A German tax problem: Double assessment of real estate transfer tax for the acquisition of company shares
by Philip Goll
Signing and closing: tax challenges in real estate and share transfers
The distinction between signing and closing plays a key role in real estate transactions and share transfers. While signing marks the moment when the contract is signed and the essential terms of the contract are agreed, closing is when the actual transfer of the subject matter of the contract (such as real estate or a company share) takes place. However, this time lag entails tax risks in Germany, particularly in relation to real estate transfer tax – Grunderwerbsteuer (GrESt).
Germany’s Real Estate Transfer Tax Act – Grunderwerbsteuergesetz (GrEStG) – and the problem of signing and closing
A major challenge is that real estate transfer tax can be triggered at the time of signing if a taxable event occurs (e.g. the obligation to transfer a property). This can lead to a time discrepancy where the tax liability arises even though the economic transfer of ownership (closing) is still pending. This advance tax obligation often represents a financial burden for taxpayers.

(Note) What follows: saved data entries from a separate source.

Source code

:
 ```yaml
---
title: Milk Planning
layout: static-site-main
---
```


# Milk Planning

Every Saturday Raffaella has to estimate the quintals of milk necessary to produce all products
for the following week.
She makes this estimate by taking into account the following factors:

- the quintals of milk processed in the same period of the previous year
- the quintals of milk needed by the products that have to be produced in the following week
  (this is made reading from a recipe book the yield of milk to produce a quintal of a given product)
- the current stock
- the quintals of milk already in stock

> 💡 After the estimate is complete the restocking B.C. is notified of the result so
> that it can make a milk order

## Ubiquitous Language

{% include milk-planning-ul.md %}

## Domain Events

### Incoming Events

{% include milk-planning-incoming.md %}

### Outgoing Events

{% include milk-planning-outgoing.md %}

Special features of share deals
This issue is particularly relevant in the case of so-called share deals. In this case, shares in companies that own real estate are transferred. If a certain threshold is exceeded at the time of signing – such as the 90% limit for corporations – the real estate transfer tax liability may already be triggered even though the closing has not yet taken place. This early tax trigger puts many parties under unexpected financial pressure.
Conditions precedent and tax risks
To get around this problem, conditions precedent are often used in contracts. These are intended to delay the point in time at which a taxable event occurs. Nevertheless, in practice, real estate transfer tax is often assessed at the time when the condition actually occurs, which can lead to additional complications. Taxpayers are therefore faced with the challenge of thoroughly examining the tax risks, especially when there is a time lag between signing and closing.

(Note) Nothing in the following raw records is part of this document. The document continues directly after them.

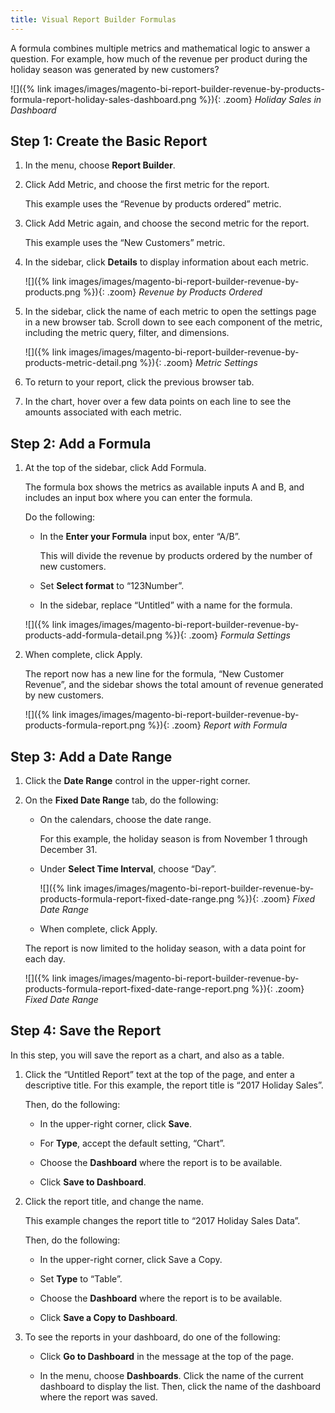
 ```yaml
---
title: Visual Report Builder Formulas
---
```


A formula combines multiple metrics and mathematical logic to answer a question. For example, how much of the revenue per product during the holiday season was generated by new customers?

![]({% link images/images/magento-bi-report-builder-revenue-by-products-formula-report-holiday-sales-dashboard.png %}){: .zoom}
*Holiday Sales in Dashboard*

## Step 1: Create the Basic Report

1. In the menu, choose **Report Builder**.

1. Click <span class="btn">Add Metric</span>, and choose the first metric for the report.

    This example uses the “Revenue by products ordered” metric.

1. Click <span class="btn">Add Metric</span> again, and choose the second metric for the report.

    This example uses the “New Customers” metric.

1. In the sidebar, click **Details** to display information about each metric.

    ![]({% link images/images/magento-bi-report-builder-revenue-by-products.png %}){: .zoom}
    *Revenue by Products Ordered*

1. In the sidebar, click the name of each metric to open the settings page in a new browser tab. Scroll down to see each component of the metric, including the metric query, filter, and dimensions.

    ![]({% link images/images/magento-bi-report-builder-revenue-by-products-metric-detail.png %}){: .zoom}
    *Metric Settings*

1. To return to your report, click the previous browser tab.

1. In the chart, hover over a few data points on each line to see the amounts associated with each metric.

## Step 2: Add a Formula

1. At the top of the sidebar, click <span class="btn">Add Formula</span>.

    The formula box shows the metrics as available inputs A and B, and includes an input box where you can enter the formula.

    Do the following:

    * In the **Enter your Formula** input box, enter “A/B”.

        This will divide the revenue by products ordered by the number of new customers.

    * Set **Select format** to “123Number”.

    * In the sidebar, replace “Untitled” with a name for the formula.

    ![]({% link images/images/magento-bi-report-builder-revenue-by-products-add-formula-detail.png %}){: .zoom}
    *Formula Settings*

1. When complete, click <span class="btn">Apply</span>.

    The report now has a new line for the formula, “New Customer Revenue”, and the sidebar shows the total amount of revenue generated by new customers.

    ![]({% link images/images/magento-bi-report-builder-revenue-by-products-formula-report.png %}){: .zoom}
    *Report with Formula*

## Step 3: Add a Date Range

1. Click the **Date Range** control in the upper-right corner.

1. On the **Fixed Date Range** tab, do the following:

    * On the calendars, choose the date range.

        For this example, the holiday season is from November 1 through December 31.

    * Under **Select Time Interval**, choose “Day”.

        ![]({% link images/images/magento-bi-report-builder-revenue-by-products-formula-report-fixed-date-range.png %}){: .zoom}
        *Fixed Date Range*

    * When complete, click <span class="btn">Apply</span>.

    The report is now limited to the holiday season, with a data point for each day.

    ![]({% link images/images/magento-bi-report-builder-revenue-by-products-formula-report-fixed-date-range-report.png %}){: .zoom}
    *Fixed Date Range*

## Step 4: Save the Report

In this step, you will save the report as a chart, and also as a table.

1. Click the “Untitled Report” text at the top of the page, and enter a descriptive title. For this example, the report title is “2017 Holiday Sales”.

    Then, do the following:

    * In the upper-right corner, click **Save**.

    * For **Type**, accept the default setting, “Chart”.

    * Choose the **Dashboard** where the report is to be available.

    * Click **Save to Dashboard**.

1. Click the report title, and change the name.

   This example changes the report title to “2017 Holiday Sales Data”.

    Then, do the following:

    * In the upper-right corner, click <span class="btn">Save a Copy</span>.

    * Set **Type** to “Table”.

    * Choose the **Dashboard** where the report is to be available.

    * Click **Save a Copy to Dashboard**.

1. To see the reports in your dashboard, do one of the following:

    * Click **Go to Dashboard** in the message at the top of the page.

    * In the menu, choose **Dashboards**. Click the name of the current dashboard to display the list. Then, click the name of the dashboard where the report was saved.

The German Federal Fiscal Court (BFH) ruling of 09 July 2025
In a ruling on 09 July 2025, the Federal Fiscal Court (BFH) commented on a central aspect of this issue. The question was whether real estate transfer tax can be assessed twice in the event of a time lag between signing and closing – once on the basis of the agreement (signing), and again after the actual transfer (closing). The BFH was sceptical of the practice advocated by the tax authorities to consider the transaction on a specific date. It ruled that double taxation contradicts the substantive legal principle of priority in Section 1 (3) of the GrEStG, and is therefore legally questionable.
Conclusion
The tax treatment of property transactions with a time lag between signing and closing requires particular care. The latest BFH ruling could possibly lead to a realignment of administrative practice in order to avoid double taxation. Nevertheless, it remains essential to identify potential tax liabilities at an early stage in order to minimise financial risks.
Philip Goll is a partner at Pfeiffer Link PartG mbB Steuerberatungsgesellschaft . He is a German tax advisor and public auditor. He specialises in international taxation, corporate restructuring and real estate transfer taxation. He lectures on the topic of real estate transfer taxation at his alma mater Ludwigshafen University of Business and Society.